■ **WORK REQUEST**: Search the entries for the word "connection" and copy each line that has it.

■ **DATA TO EXAMINE**:

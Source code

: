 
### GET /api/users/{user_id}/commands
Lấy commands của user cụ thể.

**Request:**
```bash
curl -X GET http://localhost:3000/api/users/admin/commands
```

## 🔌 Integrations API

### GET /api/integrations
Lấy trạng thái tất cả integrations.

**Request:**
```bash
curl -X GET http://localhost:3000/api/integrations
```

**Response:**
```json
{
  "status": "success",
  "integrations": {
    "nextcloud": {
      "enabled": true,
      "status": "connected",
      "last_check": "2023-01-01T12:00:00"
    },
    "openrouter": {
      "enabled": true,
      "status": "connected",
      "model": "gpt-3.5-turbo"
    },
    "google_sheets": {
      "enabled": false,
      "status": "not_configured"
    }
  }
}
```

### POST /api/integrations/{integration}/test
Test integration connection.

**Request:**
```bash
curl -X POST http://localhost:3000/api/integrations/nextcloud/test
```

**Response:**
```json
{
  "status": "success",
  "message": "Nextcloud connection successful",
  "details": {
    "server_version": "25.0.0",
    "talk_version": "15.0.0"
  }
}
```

...

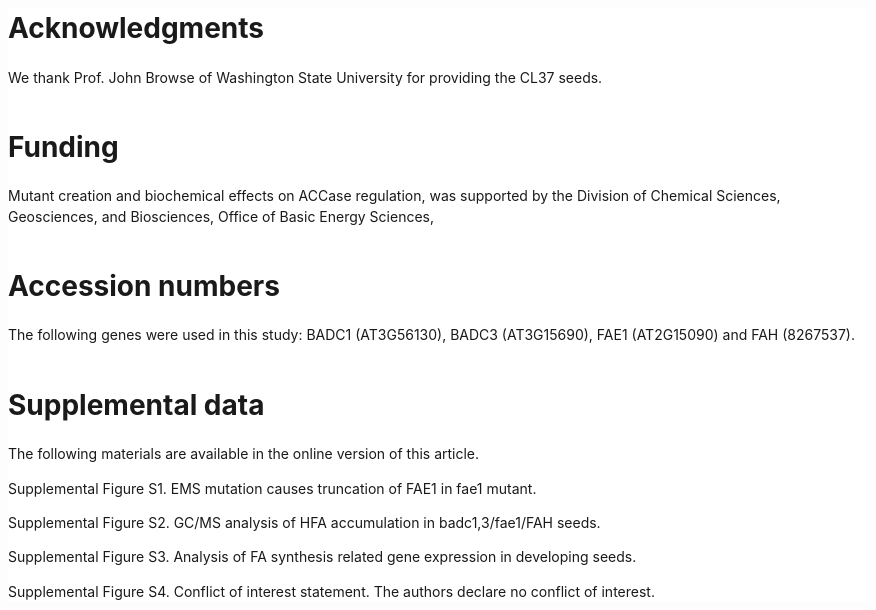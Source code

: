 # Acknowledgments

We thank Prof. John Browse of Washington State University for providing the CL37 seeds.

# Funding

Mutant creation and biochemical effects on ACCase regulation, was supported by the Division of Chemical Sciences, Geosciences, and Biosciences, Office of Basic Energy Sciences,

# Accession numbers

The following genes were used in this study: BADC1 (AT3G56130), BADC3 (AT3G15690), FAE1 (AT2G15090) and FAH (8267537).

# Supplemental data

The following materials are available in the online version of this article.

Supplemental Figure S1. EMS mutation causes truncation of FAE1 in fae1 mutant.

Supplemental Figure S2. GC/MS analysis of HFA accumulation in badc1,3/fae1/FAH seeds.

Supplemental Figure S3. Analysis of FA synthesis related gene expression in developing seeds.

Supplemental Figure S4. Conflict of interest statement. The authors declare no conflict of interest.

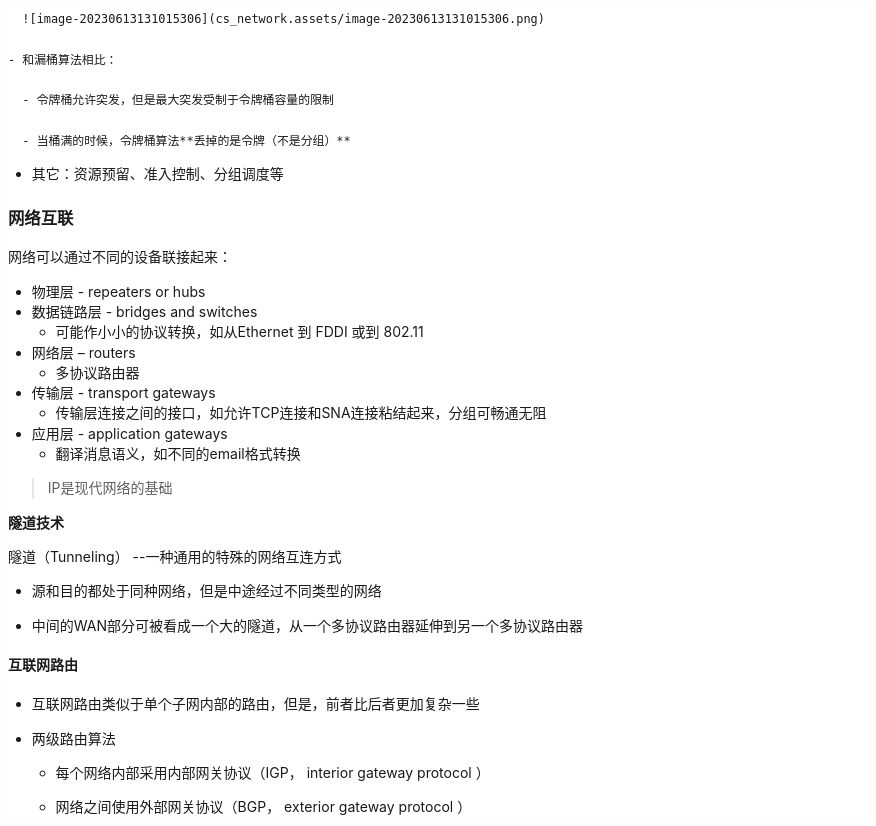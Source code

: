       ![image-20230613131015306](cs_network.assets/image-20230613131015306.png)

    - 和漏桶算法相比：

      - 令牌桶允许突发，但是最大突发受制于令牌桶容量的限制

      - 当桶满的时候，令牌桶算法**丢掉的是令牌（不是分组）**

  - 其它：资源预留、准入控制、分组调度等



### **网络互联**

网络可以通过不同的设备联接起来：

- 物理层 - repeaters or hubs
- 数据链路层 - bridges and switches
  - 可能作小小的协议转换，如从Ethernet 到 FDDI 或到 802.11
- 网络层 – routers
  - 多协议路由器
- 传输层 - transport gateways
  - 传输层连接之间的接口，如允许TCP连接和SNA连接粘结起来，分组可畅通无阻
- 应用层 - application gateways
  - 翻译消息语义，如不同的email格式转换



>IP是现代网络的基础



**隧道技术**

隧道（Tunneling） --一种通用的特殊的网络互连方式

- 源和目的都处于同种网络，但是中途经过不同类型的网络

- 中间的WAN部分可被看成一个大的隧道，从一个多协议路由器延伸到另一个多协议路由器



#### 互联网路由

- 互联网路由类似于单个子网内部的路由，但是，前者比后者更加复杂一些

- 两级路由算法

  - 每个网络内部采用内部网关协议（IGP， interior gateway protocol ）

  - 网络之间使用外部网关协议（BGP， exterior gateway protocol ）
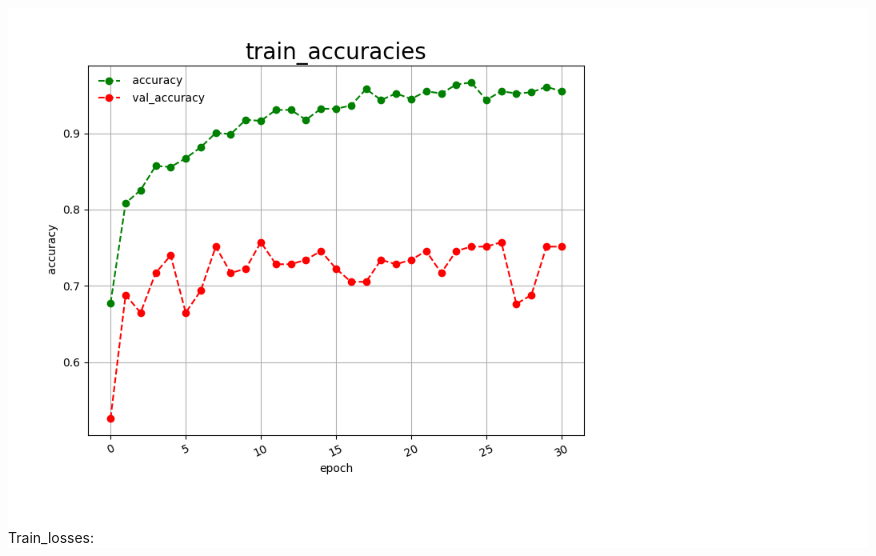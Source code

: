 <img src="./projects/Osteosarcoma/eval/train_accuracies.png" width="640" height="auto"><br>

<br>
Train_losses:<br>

■ **ANSWER TO THE EXERCISE**:
Test integration connection.
  "message": "Nextcloud connection successful",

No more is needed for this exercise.